Quando si risvegliò, la prima cosa che vide furono i rami sopra di sé, le fronde degli alberi che oscillavano tra la terra e il cielo. Erano più grandi dell’ultima volta, di quella volta lì, così come i fusti che le sorreggevano: frassini, ontani e roveri in parte spogliati dall’autunno montano.
Rimanendo in posizione supina, sollevò il capo e la schiena, piantando i gomiti e gli avambracci per sostenere il busto. Dal petto le cadde il cavallino di legno, più brunito e smussato di allora.
Erano passati tre anni. Tre anni da quando si era addormentata esattamente in quel posto. Tre anni da quando era stata lì per la prima volta, con suo padre. Tre lunghi anni da quando era diventata una contrabbandiera. In tutto quel tempo erano accadute molte cose e molte altre non erano mai più accadute.

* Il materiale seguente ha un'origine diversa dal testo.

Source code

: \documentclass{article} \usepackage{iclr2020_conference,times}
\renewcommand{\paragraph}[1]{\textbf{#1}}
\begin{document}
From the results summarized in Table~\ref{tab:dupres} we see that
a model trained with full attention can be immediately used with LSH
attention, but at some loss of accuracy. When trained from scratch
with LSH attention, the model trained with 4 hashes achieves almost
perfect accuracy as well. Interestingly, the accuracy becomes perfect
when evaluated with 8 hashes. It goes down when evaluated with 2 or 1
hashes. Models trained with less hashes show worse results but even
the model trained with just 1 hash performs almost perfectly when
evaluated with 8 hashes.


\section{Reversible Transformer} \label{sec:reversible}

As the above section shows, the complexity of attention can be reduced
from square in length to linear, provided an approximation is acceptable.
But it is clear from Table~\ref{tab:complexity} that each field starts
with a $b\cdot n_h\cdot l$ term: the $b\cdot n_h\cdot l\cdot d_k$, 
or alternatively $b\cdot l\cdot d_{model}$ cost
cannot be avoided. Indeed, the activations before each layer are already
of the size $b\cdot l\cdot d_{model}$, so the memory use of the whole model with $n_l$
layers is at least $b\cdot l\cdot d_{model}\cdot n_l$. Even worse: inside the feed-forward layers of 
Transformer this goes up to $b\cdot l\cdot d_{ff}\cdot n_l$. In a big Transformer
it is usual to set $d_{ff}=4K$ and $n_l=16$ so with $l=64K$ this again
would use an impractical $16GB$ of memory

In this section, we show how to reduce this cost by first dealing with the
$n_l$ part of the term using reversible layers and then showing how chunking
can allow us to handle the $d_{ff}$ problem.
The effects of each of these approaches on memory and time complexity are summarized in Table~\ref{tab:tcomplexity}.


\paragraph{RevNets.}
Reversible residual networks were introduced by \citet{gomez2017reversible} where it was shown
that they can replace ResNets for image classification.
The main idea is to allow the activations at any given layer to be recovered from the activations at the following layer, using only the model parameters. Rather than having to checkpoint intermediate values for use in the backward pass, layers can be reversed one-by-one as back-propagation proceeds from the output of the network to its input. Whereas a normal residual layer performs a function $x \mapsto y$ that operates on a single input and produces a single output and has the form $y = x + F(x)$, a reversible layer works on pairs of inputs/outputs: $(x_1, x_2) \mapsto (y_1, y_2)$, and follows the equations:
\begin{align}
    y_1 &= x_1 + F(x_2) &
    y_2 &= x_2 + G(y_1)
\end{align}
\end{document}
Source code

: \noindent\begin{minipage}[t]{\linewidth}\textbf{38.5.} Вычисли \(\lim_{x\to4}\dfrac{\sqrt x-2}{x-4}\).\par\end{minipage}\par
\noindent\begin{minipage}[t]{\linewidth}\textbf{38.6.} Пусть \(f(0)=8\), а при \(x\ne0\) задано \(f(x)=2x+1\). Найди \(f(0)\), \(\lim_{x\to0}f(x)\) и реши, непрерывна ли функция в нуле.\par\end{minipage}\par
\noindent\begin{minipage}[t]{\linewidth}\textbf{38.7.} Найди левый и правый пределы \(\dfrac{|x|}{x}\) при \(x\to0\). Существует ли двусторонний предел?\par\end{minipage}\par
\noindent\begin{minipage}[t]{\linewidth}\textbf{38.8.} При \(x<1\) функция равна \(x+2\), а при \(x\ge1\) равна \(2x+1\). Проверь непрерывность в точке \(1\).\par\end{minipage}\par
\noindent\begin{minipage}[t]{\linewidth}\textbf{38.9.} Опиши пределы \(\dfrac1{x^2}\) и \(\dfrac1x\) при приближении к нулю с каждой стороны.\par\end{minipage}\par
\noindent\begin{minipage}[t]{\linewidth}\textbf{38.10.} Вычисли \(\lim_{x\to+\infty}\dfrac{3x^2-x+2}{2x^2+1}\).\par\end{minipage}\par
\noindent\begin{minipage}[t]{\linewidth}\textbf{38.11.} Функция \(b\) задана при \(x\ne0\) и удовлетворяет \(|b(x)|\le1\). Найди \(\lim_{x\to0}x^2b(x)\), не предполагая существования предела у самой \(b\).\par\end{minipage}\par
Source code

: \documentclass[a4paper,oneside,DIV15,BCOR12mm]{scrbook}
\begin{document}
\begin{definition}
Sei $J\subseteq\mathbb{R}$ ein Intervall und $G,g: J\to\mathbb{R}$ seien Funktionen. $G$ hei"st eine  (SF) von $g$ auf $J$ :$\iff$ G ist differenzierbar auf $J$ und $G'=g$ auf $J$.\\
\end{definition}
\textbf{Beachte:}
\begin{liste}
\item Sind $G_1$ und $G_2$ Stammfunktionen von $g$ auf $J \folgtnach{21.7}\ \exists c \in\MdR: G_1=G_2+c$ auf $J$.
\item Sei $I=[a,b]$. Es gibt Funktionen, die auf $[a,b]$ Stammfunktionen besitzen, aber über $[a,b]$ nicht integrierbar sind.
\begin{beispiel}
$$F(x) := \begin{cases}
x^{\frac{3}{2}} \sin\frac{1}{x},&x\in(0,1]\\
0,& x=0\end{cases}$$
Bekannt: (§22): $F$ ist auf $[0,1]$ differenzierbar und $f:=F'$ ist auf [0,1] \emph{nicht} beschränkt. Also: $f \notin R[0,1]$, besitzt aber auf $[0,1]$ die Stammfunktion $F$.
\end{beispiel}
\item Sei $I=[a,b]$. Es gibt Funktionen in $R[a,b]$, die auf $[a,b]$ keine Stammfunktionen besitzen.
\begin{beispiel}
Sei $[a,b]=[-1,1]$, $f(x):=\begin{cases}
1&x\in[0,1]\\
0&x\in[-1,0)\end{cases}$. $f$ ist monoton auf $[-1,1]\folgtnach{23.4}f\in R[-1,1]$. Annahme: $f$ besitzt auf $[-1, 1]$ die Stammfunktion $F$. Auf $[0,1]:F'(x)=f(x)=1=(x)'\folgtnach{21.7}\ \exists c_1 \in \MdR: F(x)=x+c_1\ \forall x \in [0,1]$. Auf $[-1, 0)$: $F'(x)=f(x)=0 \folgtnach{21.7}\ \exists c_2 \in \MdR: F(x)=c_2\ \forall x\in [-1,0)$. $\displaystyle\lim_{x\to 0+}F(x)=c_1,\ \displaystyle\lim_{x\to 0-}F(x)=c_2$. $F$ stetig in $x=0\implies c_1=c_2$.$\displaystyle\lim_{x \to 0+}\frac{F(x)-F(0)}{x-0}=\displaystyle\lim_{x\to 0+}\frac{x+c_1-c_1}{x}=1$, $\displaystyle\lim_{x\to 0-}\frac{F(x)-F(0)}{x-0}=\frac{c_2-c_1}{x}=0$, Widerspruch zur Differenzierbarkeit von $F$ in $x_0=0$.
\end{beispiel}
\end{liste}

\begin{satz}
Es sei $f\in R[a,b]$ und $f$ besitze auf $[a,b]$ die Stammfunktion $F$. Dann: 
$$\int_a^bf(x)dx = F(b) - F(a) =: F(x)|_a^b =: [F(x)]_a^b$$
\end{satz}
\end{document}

Da quel suo primo viaggio nel 1893 la Jole aveva imparato molto sul contrabbando di tabacco. Così come aveva imparato molto sul baratto tra il tabacco e i metalli e tra i metalli e i viveri. Quella volta, tre anni prima, lei e suo padre erano riusciti a guadagnare un maiale, tre sacchi di farina, sei capponi e qualche lira, spesa da Augusto in patate, granturco e bietole. Tornando da quella prima spedizione e rientrando a Nevada, lei si era sentita una vera donna. Quel giorno era sicura di aver gettato per sempre da un dirupo tutte le sue paure, le insicurezze dell’animo e della sua età. Si era sentita improvvisamente grande, anche se aveva appena quindici anni.
Ora di anni ne aveva diciotto e suo padre non c’era più.
Rimase ferma a guardare verso l’alto, dove riusciva a intravedere un cielo azzurro e profondo, uguale al cielo di quel giorno. Chiuse gli occhi e inspirò col naso quanta più aria possibile.
Raccolse da terra due pigne e ci giocò tenendole in una mano.
Era il 29 ottobre del 1896.
Pensò a quando aveva visto suo padre per l’ultima volta. Come poteva immaginare che non lo avrebbe mai più potuto stringere fra le sue braccia?
Era partito all’età di quarantadue anni e tutti lo avevano salutato come a settembre si saluta l’estate, ben sapendo che dopo l’autunno, l’inverno e la primavera, l’estate sarebbe ritornata a splendere e a scaldare la pelle e i cuori. E invece no.
Moglie e figli lo avevano aspettato invano per giorni e per settimane, ma lui non era più tornato.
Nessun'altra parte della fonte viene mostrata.